I even offered to buy them tickets.
But when these guys saw our sign, they asked if this was GoGo Casino,
and instead begged for the opportunity to work here themselves.
They said GoGo Casino was a legend in the casino industry, and they literally knelt down begging for the chance to learn our expertise.
Really?
I gave them the opportunity.
The door of employment opens to those who knock.
These guys really had solid skills.
They were truly aces.
Especially O Eul-tteum’s abilities were exceptional.
With Manager Nam gone, O Eul-tteum now serves as the top administrator.
To O Eul-tteum, I gave one mission.
“Analyze this site for me once.”
“Yes, sir.”
And today he brought the analysis report.
But then he suddenly said this.
“Boss, these guys are no joke.”
“What do you mean?”
“These bastards have been manipulating win rates in real-time by tracking users’ situations.”

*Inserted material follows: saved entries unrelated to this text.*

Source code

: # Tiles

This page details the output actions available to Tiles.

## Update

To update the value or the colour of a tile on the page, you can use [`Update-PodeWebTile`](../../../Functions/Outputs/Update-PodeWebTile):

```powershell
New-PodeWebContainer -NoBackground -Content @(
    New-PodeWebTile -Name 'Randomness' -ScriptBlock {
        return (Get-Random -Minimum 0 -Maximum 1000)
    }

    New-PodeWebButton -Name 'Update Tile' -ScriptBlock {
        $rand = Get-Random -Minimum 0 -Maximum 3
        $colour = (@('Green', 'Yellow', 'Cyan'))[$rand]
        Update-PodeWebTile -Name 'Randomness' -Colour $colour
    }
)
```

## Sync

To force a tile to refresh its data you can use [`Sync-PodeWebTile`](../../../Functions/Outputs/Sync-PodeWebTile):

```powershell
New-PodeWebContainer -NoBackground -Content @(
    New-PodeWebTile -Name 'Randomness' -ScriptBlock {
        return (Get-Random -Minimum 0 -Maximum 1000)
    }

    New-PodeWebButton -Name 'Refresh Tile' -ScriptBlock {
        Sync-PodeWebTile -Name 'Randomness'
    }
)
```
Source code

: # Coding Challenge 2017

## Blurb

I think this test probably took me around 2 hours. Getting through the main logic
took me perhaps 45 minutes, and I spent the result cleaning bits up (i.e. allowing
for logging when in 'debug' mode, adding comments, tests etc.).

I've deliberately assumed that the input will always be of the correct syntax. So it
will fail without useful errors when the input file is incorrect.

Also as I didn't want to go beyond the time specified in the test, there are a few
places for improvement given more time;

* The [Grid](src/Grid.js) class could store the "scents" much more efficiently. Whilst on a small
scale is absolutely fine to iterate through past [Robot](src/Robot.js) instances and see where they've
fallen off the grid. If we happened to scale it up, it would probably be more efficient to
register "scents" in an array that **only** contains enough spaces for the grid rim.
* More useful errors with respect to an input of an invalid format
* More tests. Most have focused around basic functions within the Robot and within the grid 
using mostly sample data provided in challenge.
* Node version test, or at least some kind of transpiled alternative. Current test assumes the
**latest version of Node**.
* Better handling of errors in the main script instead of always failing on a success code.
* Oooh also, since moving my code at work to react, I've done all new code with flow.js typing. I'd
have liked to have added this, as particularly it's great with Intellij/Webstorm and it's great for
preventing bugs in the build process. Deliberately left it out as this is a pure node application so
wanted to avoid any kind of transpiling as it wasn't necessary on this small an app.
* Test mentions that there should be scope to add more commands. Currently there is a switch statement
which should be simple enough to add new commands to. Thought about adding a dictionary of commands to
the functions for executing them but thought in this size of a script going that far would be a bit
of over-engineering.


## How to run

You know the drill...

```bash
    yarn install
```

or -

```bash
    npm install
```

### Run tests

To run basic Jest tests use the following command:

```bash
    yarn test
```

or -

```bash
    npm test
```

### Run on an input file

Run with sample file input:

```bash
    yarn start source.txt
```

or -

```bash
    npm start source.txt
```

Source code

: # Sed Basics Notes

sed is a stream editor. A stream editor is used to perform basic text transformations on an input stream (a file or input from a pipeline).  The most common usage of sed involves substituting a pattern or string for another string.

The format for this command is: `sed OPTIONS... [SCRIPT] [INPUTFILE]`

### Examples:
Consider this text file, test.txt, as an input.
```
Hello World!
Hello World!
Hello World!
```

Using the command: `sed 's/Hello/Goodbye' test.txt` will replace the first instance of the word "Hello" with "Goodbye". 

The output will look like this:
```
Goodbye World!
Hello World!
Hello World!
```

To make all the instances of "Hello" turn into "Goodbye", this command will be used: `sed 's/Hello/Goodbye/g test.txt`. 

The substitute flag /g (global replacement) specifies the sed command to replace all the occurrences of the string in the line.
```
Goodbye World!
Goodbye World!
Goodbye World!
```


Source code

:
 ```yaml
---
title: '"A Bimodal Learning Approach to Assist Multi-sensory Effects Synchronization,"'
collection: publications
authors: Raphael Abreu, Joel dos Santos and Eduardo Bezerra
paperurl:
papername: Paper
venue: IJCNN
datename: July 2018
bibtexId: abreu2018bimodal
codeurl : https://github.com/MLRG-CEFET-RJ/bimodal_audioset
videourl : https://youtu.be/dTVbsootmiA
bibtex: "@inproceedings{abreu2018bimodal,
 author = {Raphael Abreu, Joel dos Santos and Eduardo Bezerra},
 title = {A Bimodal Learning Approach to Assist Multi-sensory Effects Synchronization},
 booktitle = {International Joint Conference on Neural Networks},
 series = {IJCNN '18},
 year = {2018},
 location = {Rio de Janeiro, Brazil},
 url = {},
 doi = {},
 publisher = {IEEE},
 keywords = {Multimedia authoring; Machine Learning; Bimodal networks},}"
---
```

“Win rate manipulation? We do that too. Don’t tell me they’re offering higher rates than us?”
“Their system is completely different from ours. While ours is fixed, theirs operates in real-time. The system tracks users—giving them higher win rates initially, then dropping the odds once the stakes get bigger.”
“But why would they do that?”
“Because that system is absolutely brilliant. It’s incredibly well-designed. If we acquire it, it would be an enormous asset for us.”
O Eul-tteum stares at me with an unsettling gaze.
It’s the same look Ana had shown me.
Something feels off.
It’s frightening.
Everyone here seems fundamentally unhinged.